Report the tally of lines featuring the word "nodejs" in the entries below, without anything else.

DATA TO EXAMINE START

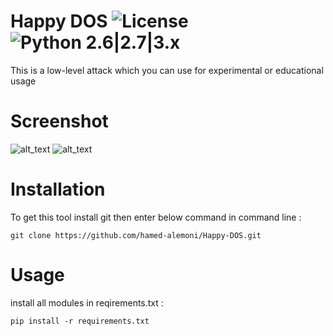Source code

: # Happy DOS ![License](https://img.shields.io/badge/license-GPLv2-green.svg) ![Python 2.6|2.7|3.x](https://img.shields.io/badge/python-3.x-blue.svg)
This is a low-level attack which you can use for experimental or educational usage 

# Screenshot

![alt_text](https://github.com/hamed-alemoni/Happy-DOS/blob/main/first_menu.png)
![alt_text](https://github.com/hamed-alemoni/Happy-DOS/blob/main/second_menu.png)

# Installation

To get this tool install git then enter below command in command line : 
```
git clone https://github.com/hamed-alemoni/Happy-DOS.git
```

# Usage

install all modules in reqirements.txt :
```
pip install -r requirements.txt
```
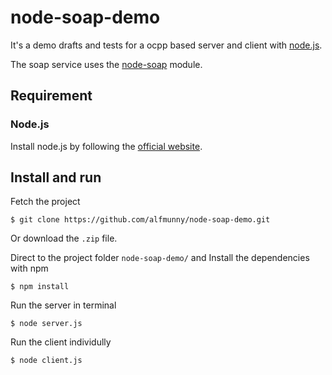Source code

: node-soap-demo
==============

It's a demo drafts and tests for a ocpp based server and client with [node.js](http://nodejs.org/).

The soap service uses the [node-soap](https://github.com/vpulim/node-soap) module.

## Requirement

### Node.js
Install node.js by following the [official website](http://nodejs.org/download/).

## Install and run

Fetch the project

```
$ git clone https://github.com/alfmunny/node-soap-demo.git
```

Or download the `.zip` file.

Direct to the project folder `node-soap-demo/` and Install the dependencies with npm

```
$ npm install
```

Run the server in terminal

```
$ node server.js
```

Run the client individully

```
$ node client.js
```
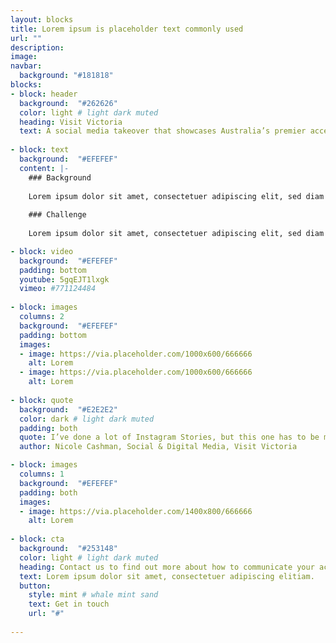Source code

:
 ```yaml
---
layout: blocks
title: Lorem ipsum is placeholder text commonly used
url: ""
description: 
image: 
navbar:
  background: "#181818"
blocks:
- block: header
  background:  "#262626"
  color: light # light dark muted
  heading: Visit Victoria
  text: A social media takeover that showcases Australia’s premier accessible music festival.
  
- block: text
  background:  "#EFEFEF"
  content: |-
    ### Background
    
    Lorem ipsum dolor sit amet, consectetuer adipiscing elit, sed diam nonummy nibh euismod tincidunt ut laoreet dolore magna aliquam erat volutpat. Ut wisi enim ad minim veniam, quis nostrud exerci tation ullamcorper suscipit lobortis nisl ut aliquip ex ea commodo consequat. Duis autem vel eum iriure dolor in.
    
    ### Challenge
    
    Lorem ipsum dolor sit amet, consectetuer adipiscing elit, sed diam nonummy nibh euismod tincidunt ut laoreet dolore magna aliquam erat volutpat. Ut wisi enim ad minim veniam, quis nostrud exerci tation ullamcorper suscipit lobortis nisl ut aliquip ex ea commodo consequat. Duis autem vel eum iriure dolor in.

- block: video
  background:  "#EFEFEF"
  padding: bottom
  youtube: 5gqEJT1lxgk
  vimeo: #771124484
      
- block: images
  columns: 2
  background:  "#EFEFEF"
  padding: bottom
  images:
  - image: https://via.placeholder.com/1000x600/666666
    alt: Lorem
  - image: https://via.placeholder.com/1000x600/666666
    alt: Lorem
    
- block: quote
  background:  "#E2E2E2"
  color: dark # light dark muted
  padding: both
  quote: I’ve done a lot of Instagram Stories, but this one has to be my favourite ...and if you’re interested in accessible tourism content creation, Ryan Smith is your guy
  author: Nicole Cashman, Social & Digital Media, Visit Victoria

- block: images
  columns: 1
  background:  "#EFEFEF"
  padding: both
  images:
  - image: https://via.placeholder.com/1400x800/666666
    alt: Lorem
         
- block: cta
  background:  "#253148"
  color: light # light dark muted
  heading: Contact us to find out more about how to communicate your access
  text: Lorem ipsum dolor sit amet, consectetuer adipiscing elitiam.
  button:
    style: mint # whale mint sand
    text: Get in touch
    url: "#"
            
---
```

DATA TO EXAMINE END

TASK ANSWER: 2